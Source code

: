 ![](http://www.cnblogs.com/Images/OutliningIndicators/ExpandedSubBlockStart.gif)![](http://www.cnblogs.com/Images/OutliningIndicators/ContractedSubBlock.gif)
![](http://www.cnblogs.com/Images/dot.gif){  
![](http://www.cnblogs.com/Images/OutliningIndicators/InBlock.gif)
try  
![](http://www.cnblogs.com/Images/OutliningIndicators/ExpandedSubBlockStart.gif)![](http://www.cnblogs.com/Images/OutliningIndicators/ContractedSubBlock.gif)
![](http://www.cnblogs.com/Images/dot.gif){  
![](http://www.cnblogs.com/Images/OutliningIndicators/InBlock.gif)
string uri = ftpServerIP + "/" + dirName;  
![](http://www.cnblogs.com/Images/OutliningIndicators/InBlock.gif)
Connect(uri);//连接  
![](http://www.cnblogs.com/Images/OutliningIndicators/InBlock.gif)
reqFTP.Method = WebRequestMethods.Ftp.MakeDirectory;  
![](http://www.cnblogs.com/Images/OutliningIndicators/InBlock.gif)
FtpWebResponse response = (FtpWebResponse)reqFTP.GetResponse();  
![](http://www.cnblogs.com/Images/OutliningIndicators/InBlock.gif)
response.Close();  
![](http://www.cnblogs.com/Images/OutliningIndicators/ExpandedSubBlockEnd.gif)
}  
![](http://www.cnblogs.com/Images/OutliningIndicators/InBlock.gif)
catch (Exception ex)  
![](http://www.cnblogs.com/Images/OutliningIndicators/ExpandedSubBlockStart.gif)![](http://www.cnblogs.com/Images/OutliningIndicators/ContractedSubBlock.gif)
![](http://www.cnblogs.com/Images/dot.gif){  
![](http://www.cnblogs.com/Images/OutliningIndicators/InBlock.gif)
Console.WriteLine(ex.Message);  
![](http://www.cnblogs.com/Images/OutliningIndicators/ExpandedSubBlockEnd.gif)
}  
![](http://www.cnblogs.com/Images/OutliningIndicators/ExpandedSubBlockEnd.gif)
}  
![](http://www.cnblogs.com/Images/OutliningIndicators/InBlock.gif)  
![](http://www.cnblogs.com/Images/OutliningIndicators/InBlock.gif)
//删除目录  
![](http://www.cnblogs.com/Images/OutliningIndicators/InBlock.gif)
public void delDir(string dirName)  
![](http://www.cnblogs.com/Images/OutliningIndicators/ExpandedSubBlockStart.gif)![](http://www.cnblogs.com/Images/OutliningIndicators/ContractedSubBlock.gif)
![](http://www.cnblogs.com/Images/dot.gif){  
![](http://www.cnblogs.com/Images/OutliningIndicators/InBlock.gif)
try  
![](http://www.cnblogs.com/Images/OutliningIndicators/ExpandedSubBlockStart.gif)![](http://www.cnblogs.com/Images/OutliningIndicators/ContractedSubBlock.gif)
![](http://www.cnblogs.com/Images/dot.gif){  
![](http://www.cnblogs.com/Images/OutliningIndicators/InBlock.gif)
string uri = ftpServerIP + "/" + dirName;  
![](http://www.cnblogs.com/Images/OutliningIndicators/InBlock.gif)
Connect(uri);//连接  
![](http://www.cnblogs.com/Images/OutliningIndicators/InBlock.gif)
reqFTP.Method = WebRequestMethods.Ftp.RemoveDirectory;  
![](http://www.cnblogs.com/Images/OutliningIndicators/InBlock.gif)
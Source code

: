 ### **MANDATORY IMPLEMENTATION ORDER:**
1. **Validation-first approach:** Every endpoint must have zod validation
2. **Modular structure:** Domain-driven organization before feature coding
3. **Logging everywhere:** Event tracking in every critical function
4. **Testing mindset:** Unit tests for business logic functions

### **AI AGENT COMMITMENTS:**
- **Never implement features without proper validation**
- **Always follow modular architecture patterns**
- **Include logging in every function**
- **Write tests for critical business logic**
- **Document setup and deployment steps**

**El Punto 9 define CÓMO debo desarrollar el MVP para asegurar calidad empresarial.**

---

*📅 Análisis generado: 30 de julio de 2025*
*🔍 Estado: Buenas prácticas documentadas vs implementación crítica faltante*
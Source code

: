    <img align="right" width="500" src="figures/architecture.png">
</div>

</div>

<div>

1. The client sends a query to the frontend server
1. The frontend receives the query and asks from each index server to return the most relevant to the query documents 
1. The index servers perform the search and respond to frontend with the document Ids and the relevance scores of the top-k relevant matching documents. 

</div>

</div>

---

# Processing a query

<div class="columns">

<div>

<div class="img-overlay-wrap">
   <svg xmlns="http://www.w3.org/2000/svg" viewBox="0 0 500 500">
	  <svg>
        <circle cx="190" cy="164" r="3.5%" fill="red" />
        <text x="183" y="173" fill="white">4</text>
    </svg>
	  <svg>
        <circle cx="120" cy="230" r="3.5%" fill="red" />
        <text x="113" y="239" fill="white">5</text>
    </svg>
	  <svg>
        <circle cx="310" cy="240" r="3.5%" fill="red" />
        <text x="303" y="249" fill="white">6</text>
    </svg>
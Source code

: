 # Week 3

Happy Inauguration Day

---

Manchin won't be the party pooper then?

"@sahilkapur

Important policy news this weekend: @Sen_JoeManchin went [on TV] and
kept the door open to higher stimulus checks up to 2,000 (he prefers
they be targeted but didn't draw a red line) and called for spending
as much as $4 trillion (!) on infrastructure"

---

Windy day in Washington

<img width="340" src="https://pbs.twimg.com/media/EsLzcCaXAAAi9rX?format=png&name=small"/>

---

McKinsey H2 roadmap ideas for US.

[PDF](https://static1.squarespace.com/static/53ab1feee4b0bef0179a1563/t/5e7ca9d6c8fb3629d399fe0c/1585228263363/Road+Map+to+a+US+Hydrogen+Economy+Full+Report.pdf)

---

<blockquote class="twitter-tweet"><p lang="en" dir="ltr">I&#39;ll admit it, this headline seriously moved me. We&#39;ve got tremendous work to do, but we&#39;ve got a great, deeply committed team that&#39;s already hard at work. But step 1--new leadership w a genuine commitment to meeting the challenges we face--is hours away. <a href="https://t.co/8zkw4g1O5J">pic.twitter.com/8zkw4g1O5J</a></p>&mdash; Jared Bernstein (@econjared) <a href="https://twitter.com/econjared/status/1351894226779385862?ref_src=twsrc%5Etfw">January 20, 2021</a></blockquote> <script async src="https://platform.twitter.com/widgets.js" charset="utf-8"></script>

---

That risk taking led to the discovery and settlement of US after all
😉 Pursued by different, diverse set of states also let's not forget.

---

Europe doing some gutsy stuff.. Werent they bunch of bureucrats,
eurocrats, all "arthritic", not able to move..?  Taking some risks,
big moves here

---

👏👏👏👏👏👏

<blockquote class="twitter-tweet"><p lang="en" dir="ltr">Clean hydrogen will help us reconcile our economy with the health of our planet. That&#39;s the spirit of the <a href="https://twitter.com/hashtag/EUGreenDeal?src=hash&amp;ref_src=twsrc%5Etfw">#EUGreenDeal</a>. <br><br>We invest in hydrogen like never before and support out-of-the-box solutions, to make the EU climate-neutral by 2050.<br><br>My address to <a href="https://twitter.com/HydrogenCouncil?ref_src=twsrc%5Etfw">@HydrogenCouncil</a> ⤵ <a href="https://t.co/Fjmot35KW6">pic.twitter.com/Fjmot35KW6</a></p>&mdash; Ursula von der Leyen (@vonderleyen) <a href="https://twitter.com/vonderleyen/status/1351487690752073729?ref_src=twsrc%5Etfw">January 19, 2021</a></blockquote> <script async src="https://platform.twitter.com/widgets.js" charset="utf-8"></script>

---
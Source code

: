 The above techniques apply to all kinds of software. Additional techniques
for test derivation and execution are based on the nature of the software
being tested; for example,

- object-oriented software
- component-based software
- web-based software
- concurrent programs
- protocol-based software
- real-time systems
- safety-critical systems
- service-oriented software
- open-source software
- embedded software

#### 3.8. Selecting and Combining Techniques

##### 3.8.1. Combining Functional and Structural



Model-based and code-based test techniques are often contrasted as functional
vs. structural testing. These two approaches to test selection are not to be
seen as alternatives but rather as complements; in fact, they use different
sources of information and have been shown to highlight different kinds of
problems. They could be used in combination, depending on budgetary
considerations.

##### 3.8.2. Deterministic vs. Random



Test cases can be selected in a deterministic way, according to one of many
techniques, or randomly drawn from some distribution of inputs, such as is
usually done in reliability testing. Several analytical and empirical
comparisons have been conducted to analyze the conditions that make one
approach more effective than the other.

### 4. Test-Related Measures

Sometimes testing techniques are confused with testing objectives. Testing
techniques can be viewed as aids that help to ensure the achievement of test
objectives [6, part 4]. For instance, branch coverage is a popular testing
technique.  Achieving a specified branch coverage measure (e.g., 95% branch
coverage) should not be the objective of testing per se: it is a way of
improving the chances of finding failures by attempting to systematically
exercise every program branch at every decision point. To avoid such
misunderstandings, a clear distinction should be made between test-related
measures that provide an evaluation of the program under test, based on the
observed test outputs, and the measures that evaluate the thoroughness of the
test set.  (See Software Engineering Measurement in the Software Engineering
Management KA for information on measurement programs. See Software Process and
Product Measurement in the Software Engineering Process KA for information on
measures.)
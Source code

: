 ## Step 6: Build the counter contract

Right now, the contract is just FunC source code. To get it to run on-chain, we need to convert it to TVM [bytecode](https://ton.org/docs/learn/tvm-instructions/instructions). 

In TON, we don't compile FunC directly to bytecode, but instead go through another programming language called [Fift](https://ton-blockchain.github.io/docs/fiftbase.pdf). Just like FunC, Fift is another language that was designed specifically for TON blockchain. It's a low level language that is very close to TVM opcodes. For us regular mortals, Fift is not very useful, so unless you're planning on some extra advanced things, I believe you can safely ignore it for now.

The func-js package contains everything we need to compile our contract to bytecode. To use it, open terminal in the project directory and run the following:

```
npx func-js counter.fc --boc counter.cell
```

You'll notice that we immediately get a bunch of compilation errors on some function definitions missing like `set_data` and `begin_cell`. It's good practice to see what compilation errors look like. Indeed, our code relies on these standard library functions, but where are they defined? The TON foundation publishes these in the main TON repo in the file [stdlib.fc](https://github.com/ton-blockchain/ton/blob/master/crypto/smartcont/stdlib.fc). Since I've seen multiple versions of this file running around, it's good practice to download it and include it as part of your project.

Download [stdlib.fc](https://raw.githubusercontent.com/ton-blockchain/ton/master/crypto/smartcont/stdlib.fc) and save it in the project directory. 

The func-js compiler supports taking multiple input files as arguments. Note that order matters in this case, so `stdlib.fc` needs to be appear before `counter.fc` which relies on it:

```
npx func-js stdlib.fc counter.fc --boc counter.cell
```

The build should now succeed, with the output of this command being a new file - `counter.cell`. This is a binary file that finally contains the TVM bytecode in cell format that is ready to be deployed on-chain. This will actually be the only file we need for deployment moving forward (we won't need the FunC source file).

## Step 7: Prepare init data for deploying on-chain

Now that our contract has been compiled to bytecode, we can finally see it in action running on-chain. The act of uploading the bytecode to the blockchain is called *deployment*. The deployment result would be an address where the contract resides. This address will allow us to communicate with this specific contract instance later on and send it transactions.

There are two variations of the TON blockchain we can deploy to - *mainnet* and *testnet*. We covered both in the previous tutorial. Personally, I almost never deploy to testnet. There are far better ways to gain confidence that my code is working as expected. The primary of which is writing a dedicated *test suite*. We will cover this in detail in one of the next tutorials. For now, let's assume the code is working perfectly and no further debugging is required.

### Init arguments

□ □ □

> Task description
Apply a filter for "such" to the data above, then copy each line that matches.

> Answer for this exercise
techniques, or randomly drawn from some distribution of inputs, such as is
exercise every program branch at every decision point. To avoid such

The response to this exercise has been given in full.